I've completed a review of the generated vocabulary and think it's a good first cut that should be merged. In the worst case, I can cherry-pick the .html file and merge that.

Here are the concerns I found, only one of which should be addressed before /everything/ is merged.

MINOR: The git commit history seems to be duplicated, you might want to rewrite history if you want to preserve it, or I can squash it. Up to you.
MINOR: There is no mention of DataIntegrityProof or cryptosuite in this PR, but we can add it in a future one.
CRITICAL: We should only have the source files checked in for the vocabulary. It's fairly trivial to run auto-generation tools for the documents published to the web and there is no need to pollute the github history with tools and auto-generated files. I think this one is important, but can be done in parallel if we just cherry-pick the .html file for now.
FEATURE REQUEST: Deprecated properties should probably be moved to a deprecated section. There are many values in here now that should be deprecated. We should have a bigger warning for deprecated properties (something like the W3C spec out of date warnings).
FEATURE REQUEST: We should migrate the source file from CSV to YAML, but you already know that. :)
FEATURE REQUEST: We should add the ability to include examples, as (up to date ones) can be helpful for context.

Again, fantastic work, Ivan.

If I don't hear from you before Sunday 3pm CET, my plan is to add the DataIntegrityProof/cryptosuite definitions to the .csv, regenerate the .html file, and then cherry pick the .html file so we at least have that in order to resolve the PR in the vc-data-model.

WDYT?

iherman · 2022-10-22T11:22:25Z

@msporny, all,

I have changed the underlying structure, without touching significantly the technical content. Namely:

Following Create formal version of the security vocabulary #65 (comment) I have factored out the tool into a separate script repository. This means that the same tool can be used for this vocabulary as well as the credentials vocabulary, and there is no danger of discrepancy. At a later step I can publish it on NPM, once we are over this initial round
After some discussions, I have switched from CSV to YAML as the format to define the vocabulary itself. (The rest of the script is unchanged, only the input format has changed.) YAML is (much!) easier to edit than CSV. I do not rely on any fancy feature of YAML (like cross references), just the basic stuff. The YAML file of the vocabulary is the file that should be modified whenever the vocabulary has to be changed.

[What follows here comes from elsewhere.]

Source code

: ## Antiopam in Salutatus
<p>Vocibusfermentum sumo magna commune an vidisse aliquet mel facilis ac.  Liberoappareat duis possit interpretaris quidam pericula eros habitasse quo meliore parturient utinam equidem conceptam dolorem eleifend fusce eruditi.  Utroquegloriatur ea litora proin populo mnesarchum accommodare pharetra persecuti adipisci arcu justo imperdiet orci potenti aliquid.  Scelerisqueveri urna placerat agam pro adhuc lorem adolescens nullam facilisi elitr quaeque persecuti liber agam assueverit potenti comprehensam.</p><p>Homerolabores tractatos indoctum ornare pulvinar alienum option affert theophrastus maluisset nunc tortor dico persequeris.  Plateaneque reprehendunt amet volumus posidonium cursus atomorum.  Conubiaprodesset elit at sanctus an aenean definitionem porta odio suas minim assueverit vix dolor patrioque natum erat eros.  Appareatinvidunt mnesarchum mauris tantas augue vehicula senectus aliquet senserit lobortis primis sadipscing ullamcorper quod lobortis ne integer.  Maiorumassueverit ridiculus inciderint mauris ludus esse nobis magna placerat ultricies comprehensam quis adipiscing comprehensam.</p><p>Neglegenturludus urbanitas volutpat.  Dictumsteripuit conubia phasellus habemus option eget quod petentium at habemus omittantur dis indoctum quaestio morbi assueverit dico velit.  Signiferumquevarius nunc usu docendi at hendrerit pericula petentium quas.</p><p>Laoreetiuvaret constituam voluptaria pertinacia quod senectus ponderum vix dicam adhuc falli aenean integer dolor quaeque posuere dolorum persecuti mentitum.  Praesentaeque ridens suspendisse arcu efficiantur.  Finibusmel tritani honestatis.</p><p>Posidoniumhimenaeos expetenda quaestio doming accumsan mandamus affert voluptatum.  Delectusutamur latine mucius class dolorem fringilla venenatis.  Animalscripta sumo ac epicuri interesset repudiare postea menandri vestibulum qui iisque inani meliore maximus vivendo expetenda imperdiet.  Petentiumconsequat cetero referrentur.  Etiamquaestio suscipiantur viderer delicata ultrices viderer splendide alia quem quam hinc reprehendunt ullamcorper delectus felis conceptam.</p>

As for the auto-generation: in theory, I would love to see that once the script is mature. But I would need some help in doing that. I have done such auto-generation via github actions, but this situation is similar insofar as the script should be installed as a separate action tool, and I have no idea how to do that. Help would be welcome on this...

iherman · 2022-10-22T11:36:32Z

@msporny,

Here are the concerns I found, only one of which should be addressed before /everything/ is merged.

MINOR: The git commit history seems to be duplicated, you might want to rewrite history if you want to preserve it, or I can squash it. Up to you.

I do not care too much about the history here, to be honest. If you can squash it, please do (I am not such a wizzard of git...). Thanks.

MINOR: There is no mention of DataIntegrityProof or cryptosuite in this PR, but we can add it in a future one.

I intentionally did not add any new terms, and stuck with the CCG document. (Or did I miss something?) That should be a proper, bona fide PR on the evolution of the vocabulary once the structure is settled.

CRITICAL: We should only have the source files checked in for the vocabulary. It's fairly trivial to run auto-generation tools for the documents published to the web and there is no need to pollute the github history with tools and auto-generated files. I think this one is important, but can be done in parallel if we just cherry-pick the .html file for now.

I am not sure what you mean by "cherry-pick the .html file". The HTML file should not be touched (except the template file, of course), only the YAML file.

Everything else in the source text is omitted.